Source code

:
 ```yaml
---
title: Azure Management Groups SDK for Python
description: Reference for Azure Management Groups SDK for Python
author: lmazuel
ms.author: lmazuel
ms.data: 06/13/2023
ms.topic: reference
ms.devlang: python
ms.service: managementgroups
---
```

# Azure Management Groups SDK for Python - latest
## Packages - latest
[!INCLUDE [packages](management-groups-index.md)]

***

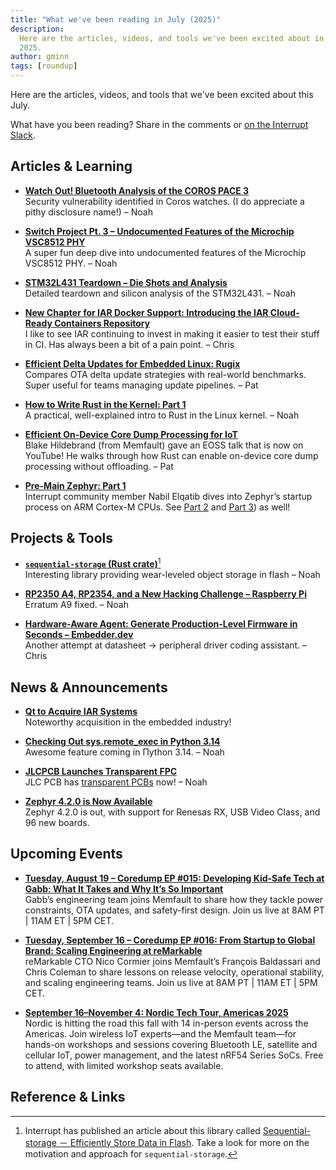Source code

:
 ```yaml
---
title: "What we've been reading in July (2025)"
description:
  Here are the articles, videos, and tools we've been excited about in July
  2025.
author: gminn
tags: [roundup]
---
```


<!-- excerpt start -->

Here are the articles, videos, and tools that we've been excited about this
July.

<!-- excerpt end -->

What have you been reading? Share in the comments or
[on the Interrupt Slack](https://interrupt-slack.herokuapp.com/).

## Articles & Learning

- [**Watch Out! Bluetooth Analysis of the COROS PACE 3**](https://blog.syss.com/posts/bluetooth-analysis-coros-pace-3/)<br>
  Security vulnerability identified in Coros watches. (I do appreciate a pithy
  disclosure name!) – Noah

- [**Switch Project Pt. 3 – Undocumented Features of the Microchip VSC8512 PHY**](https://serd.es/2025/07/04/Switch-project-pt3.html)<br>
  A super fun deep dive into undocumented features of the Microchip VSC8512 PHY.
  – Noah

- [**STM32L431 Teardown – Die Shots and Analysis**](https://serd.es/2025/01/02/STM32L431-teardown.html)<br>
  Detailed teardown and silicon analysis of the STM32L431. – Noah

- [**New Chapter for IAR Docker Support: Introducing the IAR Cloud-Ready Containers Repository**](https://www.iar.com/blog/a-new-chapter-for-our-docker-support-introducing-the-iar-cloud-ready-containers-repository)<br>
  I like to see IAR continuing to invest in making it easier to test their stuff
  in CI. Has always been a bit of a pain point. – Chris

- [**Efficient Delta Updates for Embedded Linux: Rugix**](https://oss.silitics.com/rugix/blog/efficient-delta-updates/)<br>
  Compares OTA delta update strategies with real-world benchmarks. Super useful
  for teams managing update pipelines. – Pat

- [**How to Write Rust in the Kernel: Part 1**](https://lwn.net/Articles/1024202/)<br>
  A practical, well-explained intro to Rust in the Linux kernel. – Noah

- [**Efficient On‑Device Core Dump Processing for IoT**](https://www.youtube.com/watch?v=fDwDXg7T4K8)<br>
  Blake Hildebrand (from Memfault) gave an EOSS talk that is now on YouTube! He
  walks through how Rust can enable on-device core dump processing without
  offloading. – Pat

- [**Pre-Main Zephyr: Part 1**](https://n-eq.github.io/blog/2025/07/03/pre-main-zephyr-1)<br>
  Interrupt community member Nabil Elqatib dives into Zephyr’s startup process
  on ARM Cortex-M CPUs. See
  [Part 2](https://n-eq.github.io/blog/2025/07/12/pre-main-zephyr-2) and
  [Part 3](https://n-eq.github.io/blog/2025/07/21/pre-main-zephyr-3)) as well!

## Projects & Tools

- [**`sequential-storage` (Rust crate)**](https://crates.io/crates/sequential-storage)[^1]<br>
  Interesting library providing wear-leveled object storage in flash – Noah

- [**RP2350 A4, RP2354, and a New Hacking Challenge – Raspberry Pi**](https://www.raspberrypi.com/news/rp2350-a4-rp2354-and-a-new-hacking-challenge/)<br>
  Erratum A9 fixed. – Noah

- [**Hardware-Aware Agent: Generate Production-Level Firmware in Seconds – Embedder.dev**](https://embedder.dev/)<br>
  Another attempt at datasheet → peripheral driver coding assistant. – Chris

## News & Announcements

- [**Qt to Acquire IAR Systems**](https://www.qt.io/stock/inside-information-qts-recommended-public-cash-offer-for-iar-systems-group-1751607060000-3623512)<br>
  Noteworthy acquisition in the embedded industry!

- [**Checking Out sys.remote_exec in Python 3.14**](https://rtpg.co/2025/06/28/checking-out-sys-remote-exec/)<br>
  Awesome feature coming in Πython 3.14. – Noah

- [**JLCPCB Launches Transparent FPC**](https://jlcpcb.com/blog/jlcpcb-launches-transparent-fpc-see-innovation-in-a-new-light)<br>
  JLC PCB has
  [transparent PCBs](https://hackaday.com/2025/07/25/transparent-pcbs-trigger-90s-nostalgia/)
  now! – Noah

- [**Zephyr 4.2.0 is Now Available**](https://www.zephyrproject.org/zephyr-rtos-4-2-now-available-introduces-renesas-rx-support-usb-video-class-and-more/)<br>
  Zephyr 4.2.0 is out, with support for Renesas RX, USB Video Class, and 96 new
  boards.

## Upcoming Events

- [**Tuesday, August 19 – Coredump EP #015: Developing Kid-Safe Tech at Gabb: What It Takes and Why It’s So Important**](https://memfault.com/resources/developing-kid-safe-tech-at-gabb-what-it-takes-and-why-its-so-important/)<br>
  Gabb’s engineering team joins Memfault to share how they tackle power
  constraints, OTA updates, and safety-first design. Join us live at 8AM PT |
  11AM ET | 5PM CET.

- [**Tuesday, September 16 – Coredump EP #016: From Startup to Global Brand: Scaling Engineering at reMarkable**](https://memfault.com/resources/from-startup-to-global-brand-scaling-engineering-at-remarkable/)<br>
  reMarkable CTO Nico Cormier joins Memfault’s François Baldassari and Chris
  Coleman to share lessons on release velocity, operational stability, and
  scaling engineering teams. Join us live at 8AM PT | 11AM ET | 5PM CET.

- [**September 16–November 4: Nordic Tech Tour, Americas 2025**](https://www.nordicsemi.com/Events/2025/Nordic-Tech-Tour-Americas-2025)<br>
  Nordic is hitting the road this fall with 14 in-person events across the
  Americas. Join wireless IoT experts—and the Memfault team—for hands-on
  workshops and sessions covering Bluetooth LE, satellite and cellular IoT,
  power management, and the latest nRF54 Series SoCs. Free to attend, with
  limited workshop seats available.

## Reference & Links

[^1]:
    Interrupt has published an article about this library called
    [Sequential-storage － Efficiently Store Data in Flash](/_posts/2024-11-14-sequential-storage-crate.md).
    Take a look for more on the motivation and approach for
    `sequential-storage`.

***

**Task brief**
Make a copy of each line in the records that has the word "Interrupt".

**Written response**
[on the Interrupt Slack](https://interrupt-slack.herokuapp.com/).
  Interrupt community member Nabil Elqatib dives into Zephyr’s startup process
    Interrupt has published an article about this library called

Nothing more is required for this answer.